- Activity -
The data should be written out in full, exactly as it stands, and the pictures dropped.

(Dataset entries)
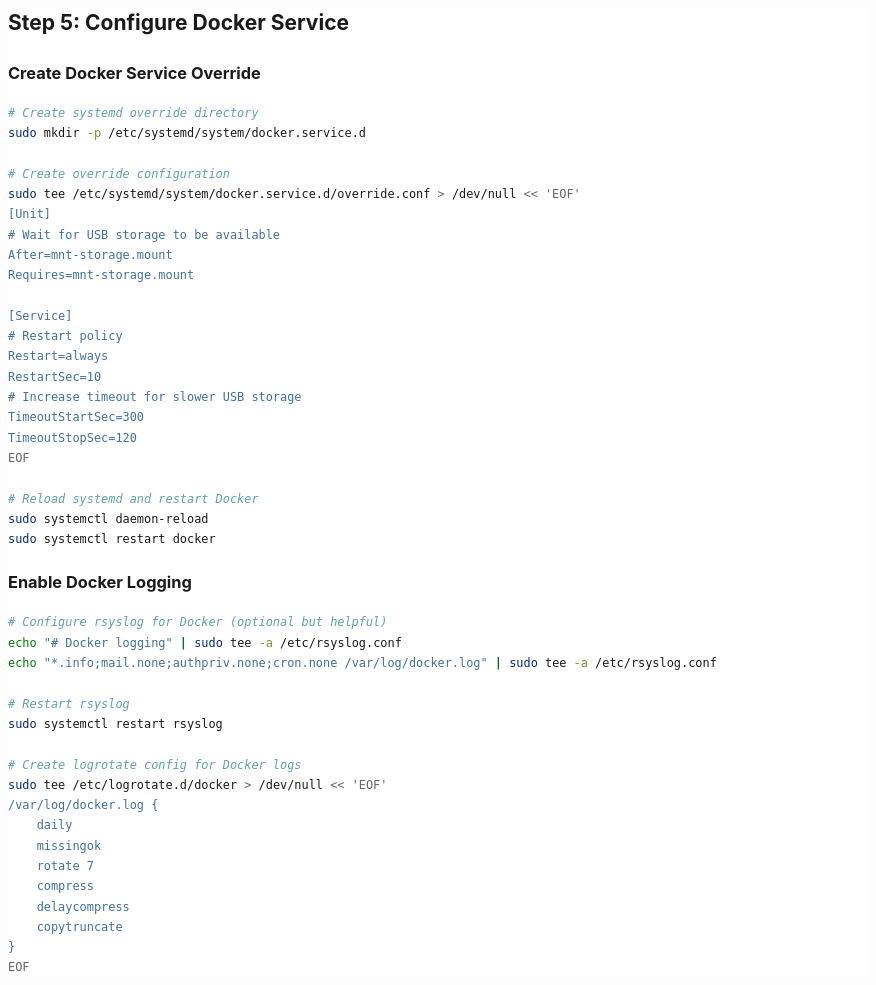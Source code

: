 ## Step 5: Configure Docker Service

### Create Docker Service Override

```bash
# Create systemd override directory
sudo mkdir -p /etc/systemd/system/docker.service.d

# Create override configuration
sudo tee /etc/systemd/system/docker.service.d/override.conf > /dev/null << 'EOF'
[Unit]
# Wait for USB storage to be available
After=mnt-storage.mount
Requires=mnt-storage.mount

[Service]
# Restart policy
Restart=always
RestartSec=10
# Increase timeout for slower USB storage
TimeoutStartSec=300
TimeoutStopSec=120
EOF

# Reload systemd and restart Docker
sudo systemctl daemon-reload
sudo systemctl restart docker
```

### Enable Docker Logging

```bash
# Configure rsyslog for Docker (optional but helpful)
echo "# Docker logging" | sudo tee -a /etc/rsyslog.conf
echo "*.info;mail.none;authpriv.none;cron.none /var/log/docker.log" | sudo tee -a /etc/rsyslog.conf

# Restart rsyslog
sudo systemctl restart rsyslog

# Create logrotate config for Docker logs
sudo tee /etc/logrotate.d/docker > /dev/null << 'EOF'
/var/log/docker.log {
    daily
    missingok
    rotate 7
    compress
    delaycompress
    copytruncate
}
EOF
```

- Exercise result -
Source code

: ## Step 5: Configure Docker Service

### Create Docker Service Override

```bash
# Create systemd override directory
sudo mkdir -p /etc/systemd/system/docker.service.d

# Create override configuration
sudo tee /etc/systemd/system/docker.service.d/override.conf > /dev/null << 'EOF'
[Unit]
# Wait for USB storage to be available
After=mnt-storage.mount
Requires=mnt-storage.mount

[Service]
# Restart policy
Restart=always
RestartSec=10
# Increase timeout for slower USB storage
TimeoutStartSec=300
TimeoutStopSec=120
EOF

# Reload systemd and restart Docker
sudo systemctl daemon-reload
sudo systemctl restart docker
```

### Enable Docker Logging

```bash
# Configure rsyslog for Docker (optional but helpful)
echo "# Docker logging" | sudo tee -a /etc/rsyslog.conf
echo "*.info;mail.none;authpriv.none;cron.none /var/log/docker.log" | sudo tee -a /etc/rsyslog.conf

# Restart rsyslog
sudo systemctl restart rsyslog

# Create logrotate config for Docker logs
sudo tee /etc/logrotate.d/docker > /dev/null << 'EOF'
/var/log/docker.log {
    daily
    missingok
    rotate 7
    compress
    delaycompress
    copytruncate
}
EOF
```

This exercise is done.